Expect larger price falls and longer house price recoveries in these regions.

But if you’re buying in today, you can’t just buy anything … you’ve got to get a deal.

What’s the best way to get a deal?

Today's opportunities depend on whether you invest in new builds or existing properties.

And few people realise that the new-build market is much more responsive to price changes than the market for existing properties.

Developers must sell properties to keep their office lights on and businesses running.

They need to meet (and often beat) the market. Otherwise, their livelihood stops.

But for Mums and Dads selling their own home, they can often afford to wait to try to get the ‘best’ price.

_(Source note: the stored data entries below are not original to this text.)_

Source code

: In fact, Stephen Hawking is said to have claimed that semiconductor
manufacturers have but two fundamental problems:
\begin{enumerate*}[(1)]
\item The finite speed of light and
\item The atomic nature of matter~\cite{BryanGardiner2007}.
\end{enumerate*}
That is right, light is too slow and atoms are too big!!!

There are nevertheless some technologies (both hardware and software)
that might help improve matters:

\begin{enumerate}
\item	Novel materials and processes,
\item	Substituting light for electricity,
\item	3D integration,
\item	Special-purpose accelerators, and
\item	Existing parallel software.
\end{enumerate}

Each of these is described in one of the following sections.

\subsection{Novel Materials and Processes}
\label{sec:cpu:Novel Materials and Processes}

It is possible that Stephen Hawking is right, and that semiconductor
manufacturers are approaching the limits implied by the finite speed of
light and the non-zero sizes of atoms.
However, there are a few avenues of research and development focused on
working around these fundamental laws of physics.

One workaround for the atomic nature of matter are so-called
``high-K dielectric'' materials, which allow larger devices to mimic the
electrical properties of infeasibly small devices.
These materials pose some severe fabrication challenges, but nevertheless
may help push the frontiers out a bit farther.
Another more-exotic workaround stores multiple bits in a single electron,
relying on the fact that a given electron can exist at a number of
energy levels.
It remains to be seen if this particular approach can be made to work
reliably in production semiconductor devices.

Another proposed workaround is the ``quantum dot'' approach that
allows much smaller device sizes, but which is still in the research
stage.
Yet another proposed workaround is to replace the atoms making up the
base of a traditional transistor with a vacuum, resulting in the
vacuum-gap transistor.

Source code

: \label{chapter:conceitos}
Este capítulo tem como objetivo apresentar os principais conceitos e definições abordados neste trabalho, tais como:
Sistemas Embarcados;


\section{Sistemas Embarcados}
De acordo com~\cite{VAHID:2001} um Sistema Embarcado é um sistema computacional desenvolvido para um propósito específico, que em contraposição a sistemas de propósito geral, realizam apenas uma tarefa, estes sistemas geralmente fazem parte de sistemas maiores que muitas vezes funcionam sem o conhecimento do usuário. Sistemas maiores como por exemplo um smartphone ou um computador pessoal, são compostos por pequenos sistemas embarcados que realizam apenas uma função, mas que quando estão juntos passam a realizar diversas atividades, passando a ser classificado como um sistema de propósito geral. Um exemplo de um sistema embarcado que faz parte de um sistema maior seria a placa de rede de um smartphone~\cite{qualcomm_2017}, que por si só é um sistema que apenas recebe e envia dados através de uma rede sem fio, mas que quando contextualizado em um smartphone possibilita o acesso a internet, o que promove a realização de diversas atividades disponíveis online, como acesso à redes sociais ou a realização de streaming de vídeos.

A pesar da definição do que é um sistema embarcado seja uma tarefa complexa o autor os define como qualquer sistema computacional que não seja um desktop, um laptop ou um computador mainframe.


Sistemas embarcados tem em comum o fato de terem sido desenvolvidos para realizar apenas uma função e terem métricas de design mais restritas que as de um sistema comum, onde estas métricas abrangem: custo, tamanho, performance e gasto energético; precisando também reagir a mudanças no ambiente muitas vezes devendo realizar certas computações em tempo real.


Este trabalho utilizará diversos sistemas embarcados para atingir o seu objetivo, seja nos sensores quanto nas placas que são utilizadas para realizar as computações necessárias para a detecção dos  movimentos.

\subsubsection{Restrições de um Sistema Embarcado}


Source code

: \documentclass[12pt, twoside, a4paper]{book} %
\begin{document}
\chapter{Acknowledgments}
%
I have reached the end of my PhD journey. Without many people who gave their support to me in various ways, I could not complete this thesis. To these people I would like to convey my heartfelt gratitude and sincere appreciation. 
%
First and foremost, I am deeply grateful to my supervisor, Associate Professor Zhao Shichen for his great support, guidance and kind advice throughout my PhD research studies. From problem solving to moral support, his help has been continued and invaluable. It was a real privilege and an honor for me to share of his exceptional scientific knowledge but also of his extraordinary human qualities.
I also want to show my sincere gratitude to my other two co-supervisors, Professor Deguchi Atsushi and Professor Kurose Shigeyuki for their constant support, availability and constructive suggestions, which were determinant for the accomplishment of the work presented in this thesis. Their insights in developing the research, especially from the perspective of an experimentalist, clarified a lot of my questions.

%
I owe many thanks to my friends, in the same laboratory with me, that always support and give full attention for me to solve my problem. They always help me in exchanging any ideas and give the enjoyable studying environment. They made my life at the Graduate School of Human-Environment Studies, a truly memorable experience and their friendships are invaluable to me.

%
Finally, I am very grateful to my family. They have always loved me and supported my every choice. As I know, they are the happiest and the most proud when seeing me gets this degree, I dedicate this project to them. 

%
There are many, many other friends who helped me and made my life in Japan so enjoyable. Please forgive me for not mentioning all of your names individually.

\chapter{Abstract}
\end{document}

That’s why (just between you and me) many developers are already discounting properties, so they’re inside that ‘trough territory’.

They’re dropping their pants (and prices), and investors are taking advantage.

Last week, 25 investors working with us at Opes put a new build property under contract.

One investor bought a 4-bedroom new-build house in Rolleston for $799k.

The market rate is closer to $850k – a 6% discount in an area where the property market is still 1% higher than November last year when the rest of the country peaked.

And while there are deals to be done on existing properties, vendors haven’t changed their price expectations to the same degree (yet).

Some sellers are holding on to the idea they’ll be able to get last year’s price for their property in today’s market. They won’t.

But while prices might not have fallen as much in the existing market, there are still opportunities. 77.6% more properties are listed for sale today compared to last year (realestate.co.nz).

So the opportunity for existing properties is to get a property that meets more of your criteria for the same price.

Is it a bad time to buy?

If you only think about the short term, it’s a bad time to buy. The outlook for house prices over the next 6-18 months is still negative.

For those with a long-term perspective, it can be a good time to buy. There is way more room to negotiate on price and more choices on the market.

If you’re investing for 15 years+, get ready … there are deals to be done.